Since we pick a minibatch $\mathcal{B}$ we need to normalize by its size $|\mathcal{B}|$. Frequently minibatch size and learning rate are user-defined. Such tunable parameters that are not updated in the training loop are called hyperparameters.
They can be tuned automatically by a number of techniques, such as Bayesian optimization :cite:Frazier.2018. In the end, the quality of the solution is typically assessed on a separate validation dataset (or validation set).
After training for some predetermined number of iterations (or until some other stopping criterion is met), we record the estimated model parameters, denoted $\hat{\mathbf{w}}, \hat{b}$.
Note that even if our function is truly linear and noiseless, these parameters will not be the exact minimizers of the loss, nor even deterministic.
Although the algorithm converges slowly towards the minimizers it typically will not find them exactly in a finite number of steps.
Moreover, the minibatches $\mathcal{B}$ used for updating the parameters are chosen at random. This breaks determinism.
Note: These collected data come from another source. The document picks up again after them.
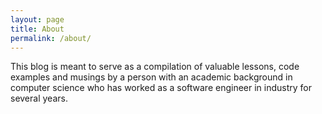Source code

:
 ```yaml
---
layout: page
title: About
permalink: /about/
---
```

This blog is meant to serve as a compilation of valuable lessons, code examples and musings by a person with an academic background in computer science who has worked as a software engineer in industry for several years.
Linear regression happens to be a learning problem with a global minimum (whenever $\mathbf{X}$ is full rank, or equivalently, whenever $\mathbf{X}^\top \mathbf{X}$ is invertible).
However, the loss surfaces for deep networks contain many saddle points and minima. Fortunately, we typically do not care about finding an exact set of parameters but merely any set of parameters that leads to accurate predictions (and thus low loss).
In practice, deep learning practitioners seldom struggle to find parameters that minimize the loss on training sets :cite:Izmailov.Podoprikhin.Garipov.ea.2018,Frankle.Carbin.2018.
The more formidable task is to find parameters that lead to accurate predictions on previously unseen data, a challenge called generalization.

Predictions

Given the model $\hat{\mathbf{w}}^\top \mathbf{x} + \hat{b}$, we can now make predictions for a new example, e.g., predicting the sales price of a previously unseen house given its area $x_1$ and age $x_2$.
Deep learning practitioners have taken to calling the prediction phase inference but this is a bit of a misnomer—inference refers broadly to any conclusion reached on the basis of evidence, including both the values of the parameters and the likely label for an unseen instance.
If anything, in the statistics literature inference more often denotes parameter inference and this overloading of terminology creates unnecessary confusion when deep learning practitioners talk to statisticians.
In the following we will stick to prediction whenever possible.

Vectorization for Speed

When training our models, we typically want to process whole minibatches of examples simultaneously.
Doing this efficiently requires that (we) (~~should~~) (vectorize the calculations and leverage fast linear algebra libraries rather than writing costly for-loops in Python.)
To see why this matters so much, let’s (consider two methods for adding vectors.)
To start, we instantiate two 10,000-dimensional vectors containing all 1s.
In the first method, we loop over the vectors with a Python for-loop.
In the second, we rely on a single call to +.

In [12]:

n = 10000
a = torch.ones(n)
b = torch.ones(n)

Now we can benchmark the workloads. First, [we add them, one coordinate at a time, using a for-loop.]

In [14]:

c = torch.zeros(n)
t = time.time()
for i in range(n):
    c[i] = a[i] + b[i]
f'{time.time() - t:.5f} sec'

(Alternatively, we rely on the reloaded + operator to compute the elementwise sum.)

In [16]:

t = time.time()
d = a + b
f'{time.time() - t:.5f} sec'

second method is dramatically faster than the first. Vectorizing code often yields order-of-magnitude speedups.
Moreover, we push more of the mathematics to the library so we do not have to write as many calculations ourselves, reducing the potential for errors and increasing portability of the code.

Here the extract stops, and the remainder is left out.